Essen. Viele Eltern im Essener Nordviertel erhielten Absagen von der Grundschule ihrer Wahl – und wurden auf andere Stadtteile verwiesen. Nun hat das Schulamt ein Einsehen: Eine Schule startet im August mit fünf Eingangsklassen.

Die Aufregung war groß in den Kitas des Nordviertels: Viele Eltern bekamen jetzt Absagen der Grundschulen, an denen sie ihre Kinder angemeldet hatten. Und weil sich an allen Schulen im Stadtteil zu viele Kinder angemeldet hatten, wurde ihnen oft empfohlen, es in anderen Bezirken, teils Kilometer entfernt zu versuchen. Von wegen: kurze Beine, kurze Wege. „Das hat die Familien hier hart getroffen. Viele haben fünf Kinder, nur ein Auto haben sie nicht“, erzählt eine Erzieherin.

Nadja Qayumi hat zwar nur zwei Kinder, aber die alleinerziehende Mutter weiß nicht, wie sie ihren Sohn an eine entlegene Grundschule bringen sollte. „Meine Tochter hatte die Nordviertel-Grundschule besucht, die liegt für uns günstig. Aber die ist jetzt voll, mein Sohn hatte da keine Chance.“

Andrang einfach zu groß

Tatsächlich musste die Nordviertel-Schule für das nächste Schuljahr vielen Schülern absagen – der Andrang war einfach zu groß. Was auch daran liegt, dass die nahe Tiegel-Schule ausläuft. Sie war früher zweizügig, die Nordviertel-Schule war dreizügig. Nun sollte die Nordviertel-Schule mit vier Eingangsklassen ins neue Schuljahr starten. Sprich: Bei der Zusammenlegung ging eine erste Klasse für das Nordviertel verloren.

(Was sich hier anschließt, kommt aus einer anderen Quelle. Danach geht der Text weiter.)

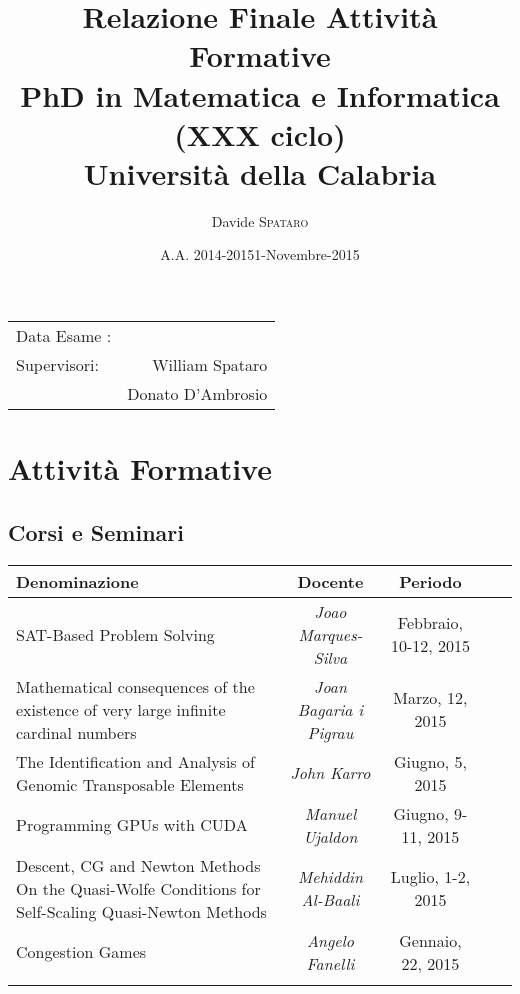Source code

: \documentclass[a4paper]{article}
\begin{document}
\title{Relazione Finale Attività Formative \\ PhD in Matematica e
Informatica (XXX ciclo)\\ Università della Calabria}

\author{Davide \textsc{Spataro}} %

\date{A.A. 2014-2015} %


\maketitle %

\begin{center}
\begin{tabular}{l r}
Data Esame : & \date{1-Novembre-2015} \\
Supervisori: & William Spataro \\ %
& Donato D'Ambrosio \\
\end{tabular}
\end{center}


\section{Attività Formative}


\subsection{Corsi e Seminari}




	\begin{tabularx}{\textwidth}{@{} Y c c c c @{}} %
	\toprule
	\textbf{Denominazione} & \textbf{Docente} & \textbf{Periodo}  \\
	\midrule  \midrule
	 
	 SAT-Based Problem Solving & \textit{Joao Marques-Silva} &  Febbraio, 10-12,
	 2015 \\
	 \addlinespace \midrule 
	  Mathematical consequences of the existence of very large 
infinite cardinal numbers & \textit{Joan Bagaria i Pigrau} &  Marzo, 12,
	 2015	 \\
	 \addlinespace \midrule \addlinespace The Identification and Analysis of
	 Genomic Transposable Elements & \textit{John Karro} & Giugno, 5, 2015 \\ 
	 \addlinespace \midrule Programming GPUs with CUDA & \textit{Manuel Ujaldon} &
	 Giugno, 9-11, 2015 \\ \addlinespace \midrule Descent, CG and Newton Methods
	On the Quasi-Wolfe Conditions 
	for Self-Scaling Quasi-Newton Methods  & \textit{Mehiddin Al-Baali} &  Luglio,
	1-2, 2015\\ 	 \addlinespace \midrule 
	Congestion Games   & \textit{Angelo Fanelli} &  Gennaio, 22,
	 2015 \\
	 \addlinespace \midrule 
	\bottomrule
	\end{tabularx}
\end{document}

Erschwerend kam hinzu, dass Grundschulen zum nächsten Schuljahr Eingangsklassen mit 26 statt bisher 30 Schülern bilden sollen – so eine Vorgabe des Landes. Schulen in einem sozial schwierigen Umfeld sollen die Klassenstärke gar auf 23 Schüler beschränken. Im Nordviertel mit einem hohen Anteil an armen und/oder ausländischen Familien bildeten die Schulen die 23er-Klassen. „Das ist eigentlich auch sinnvoll“, sagt die Leiterin der Hövelschule Monika Mathias, die auch ein Dutzend Absagen verschickte.

Absagen stiften Unruhe

Bei den betroffenen Familien, die oft nur geringe Deutschkenntnisse haben, sorgten die Absagen für große Unruhe. Mitte dieser Woche wollten sich die Eltern zweier Kitas treffen, um ihrem Anliegen Gehör zu verschaffen. Da hatte die Verwaltung schon die Notbremse gezogen: Die Nordviertel-Schule darf im August fünf statt vier Eingangsklassen bilden; die Eltern wurden jetzt informiert. „Ich habe hier strahlende Familien stehen“, freut sich Schulleiter Rainer Klatt.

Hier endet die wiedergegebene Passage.